What follows is a set of records. Repeat every one of them exactly.
START Data to examine
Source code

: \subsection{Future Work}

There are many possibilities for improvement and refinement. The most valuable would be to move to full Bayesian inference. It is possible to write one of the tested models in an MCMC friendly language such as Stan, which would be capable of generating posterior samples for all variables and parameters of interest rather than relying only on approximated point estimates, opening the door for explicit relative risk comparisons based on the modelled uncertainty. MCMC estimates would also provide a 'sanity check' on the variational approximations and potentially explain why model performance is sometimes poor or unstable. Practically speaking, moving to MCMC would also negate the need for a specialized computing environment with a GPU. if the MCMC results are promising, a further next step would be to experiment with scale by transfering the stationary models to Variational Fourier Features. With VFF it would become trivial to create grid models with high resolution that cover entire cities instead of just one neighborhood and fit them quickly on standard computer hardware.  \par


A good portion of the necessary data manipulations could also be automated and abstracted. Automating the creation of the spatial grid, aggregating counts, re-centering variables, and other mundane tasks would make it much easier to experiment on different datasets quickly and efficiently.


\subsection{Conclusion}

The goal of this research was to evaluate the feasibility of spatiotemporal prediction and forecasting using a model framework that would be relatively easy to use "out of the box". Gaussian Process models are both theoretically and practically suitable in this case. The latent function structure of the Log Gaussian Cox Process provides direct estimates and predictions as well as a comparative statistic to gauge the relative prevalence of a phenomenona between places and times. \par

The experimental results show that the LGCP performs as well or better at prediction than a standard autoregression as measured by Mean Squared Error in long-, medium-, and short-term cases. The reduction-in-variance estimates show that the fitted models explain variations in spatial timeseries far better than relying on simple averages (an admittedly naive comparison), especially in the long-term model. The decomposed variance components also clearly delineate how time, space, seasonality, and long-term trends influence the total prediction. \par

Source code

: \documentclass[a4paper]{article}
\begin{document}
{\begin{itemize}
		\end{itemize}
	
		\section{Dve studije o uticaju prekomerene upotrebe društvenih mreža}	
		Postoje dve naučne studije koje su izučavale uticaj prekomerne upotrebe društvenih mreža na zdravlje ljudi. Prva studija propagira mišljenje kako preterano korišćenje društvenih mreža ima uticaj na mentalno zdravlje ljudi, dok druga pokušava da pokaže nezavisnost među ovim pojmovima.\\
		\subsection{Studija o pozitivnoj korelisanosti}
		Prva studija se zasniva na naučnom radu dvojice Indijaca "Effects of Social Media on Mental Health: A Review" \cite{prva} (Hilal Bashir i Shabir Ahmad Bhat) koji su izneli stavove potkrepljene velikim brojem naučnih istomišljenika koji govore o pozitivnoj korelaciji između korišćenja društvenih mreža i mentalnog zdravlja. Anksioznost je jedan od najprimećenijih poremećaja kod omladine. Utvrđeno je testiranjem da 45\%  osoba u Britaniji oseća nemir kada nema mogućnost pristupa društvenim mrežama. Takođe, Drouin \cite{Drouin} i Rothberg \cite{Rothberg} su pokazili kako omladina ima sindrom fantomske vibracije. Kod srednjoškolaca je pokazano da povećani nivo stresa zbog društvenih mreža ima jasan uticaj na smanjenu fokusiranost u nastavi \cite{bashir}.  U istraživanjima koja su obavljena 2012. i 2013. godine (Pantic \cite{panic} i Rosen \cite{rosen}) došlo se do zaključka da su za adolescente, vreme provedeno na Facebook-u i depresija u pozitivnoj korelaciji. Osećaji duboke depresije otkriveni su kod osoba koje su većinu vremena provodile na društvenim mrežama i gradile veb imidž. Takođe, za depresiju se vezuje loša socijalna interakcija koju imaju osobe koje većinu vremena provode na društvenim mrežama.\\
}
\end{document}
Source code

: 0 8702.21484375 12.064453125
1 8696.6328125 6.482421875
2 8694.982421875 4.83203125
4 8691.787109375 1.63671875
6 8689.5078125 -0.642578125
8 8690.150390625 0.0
END Data to examine
> Exercise solution:
Source code

: \subsection{Future Work}

There are many possibilities for improvement and refinement. The most valuable would be to move to full Bayesian inference. It is possible to write one of the tested models in an MCMC friendly language such as Stan, which would be capable of generating posterior samples for all variables and parameters of interest rather than relying only on approximated point estimates, opening the door for explicit relative risk comparisons based on the modelled uncertainty. MCMC estimates would also provide a 'sanity check' on the variational approximations and potentially explain why model performance is sometimes poor or unstable. Practically speaking, moving to MCMC would also negate the need for a specialized computing environment with a GPU. if the MCMC results are promising, a further next step would be to experiment with scale by transfering the stationary models to Variational Fourier Features. With VFF it would become trivial to create grid models with high resolution that cover entire cities instead of just one neighborhood and fit them quickly on standard computer hardware.  \par


A good portion of the necessary data manipulations could also be automated and abstracted. Automating the creation of the spatial grid, aggregating counts, re-centering variables, and other mundane tasks would make it much easier to experiment on different datasets quickly and efficiently.


\subsection{Conclusion}

The goal of this research was to evaluate the feasibility of spatiotemporal prediction and forecasting using a model framework that would be relatively easy to use "out of the box". Gaussian Process models are both theoretically and practically suitable in this case. The latent function structure of the Log Gaussian Cox Process provides direct estimates and predictions as well as a comparative statistic to gauge the relative prevalence of a phenomenona between places and times. \par

The experimental results show that the LGCP performs as well or better at prediction than a standard autoregression as measured by Mean Squared Error in long-, medium-, and short-term cases. The reduction-in-variance estimates show that the fitted models explain variations in spatial timeseries far better than relying on simple averages (an admittedly naive comparison), especially in the long-term model. The decomposed variance components also clearly delineate how time, space, seasonality, and long-term trends influence the total prediction. \par

Source code

: \documentclass[a4paper]{article}
\begin{document}
{\begin{itemize}
		\end{itemize}
	
		\section{Dve studije o uticaju prekomerene upotrebe društvenih mreža}	
		Postoje dve naučne studije koje su izučavale uticaj prekomerne upotrebe društvenih mreža na zdravlje ljudi. Prva studija propagira mišljenje kako preterano korišćenje društvenih mreža ima uticaj na mentalno zdravlje ljudi, dok druga pokušava da pokaže nezavisnost među ovim pojmovima.\\
		\subsection{Studija o pozitivnoj korelisanosti}
		Prva studija se zasniva na naučnom radu dvojice Indijaca "Effects of Social Media on Mental Health: A Review" \cite{prva} (Hilal Bashir i Shabir Ahmad Bhat) koji su izneli stavove potkrepljene velikim brojem naučnih istomišljenika koji govore o pozitivnoj korelaciji između korišćenja društvenih mreža i mentalnog zdravlja. Anksioznost je jedan od najprimećenijih poremećaja kod omladine. Utvrđeno je testiranjem da 45\%  osoba u Britaniji oseća nemir kada nema mogućnost pristupa društvenim mrežama. Takođe, Drouin \cite{Drouin} i Rothberg \cite{Rothberg} su pokazili kako omladina ima sindrom fantomske vibracije. Kod srednjoškolaca je pokazano da povećani nivo stresa zbog društvenih mreža ima jasan uticaj na smanjenu fokusiranost u nastavi \cite{bashir}.  U istraživanjima koja su obavljena 2012. i 2013. godine (Pantic \cite{panic} i Rosen \cite{rosen}) došlo se do zaključka da su za adolescente, vreme provedeno na Facebook-u i depresija u pozitivnoj korelaciji. Osećaji duboke depresije otkriveni su kod osoba koje su većinu vremena provodile na društvenim mrežama i gradile veb imidž. Takođe, za depresiju se vezuje loša socijalna interakcija koju imaju osobe koje većinu vremena provode na društvenim mrežama.\\
}
\end{document}
Source code

: 0 8702.21484375 12.064453125
1 8696.6328125 6.482421875
2 8694.982421875 4.83203125
4 8691.787109375 1.63671875
6 8689.5078125 -0.642578125
8 8690.150390625 0.0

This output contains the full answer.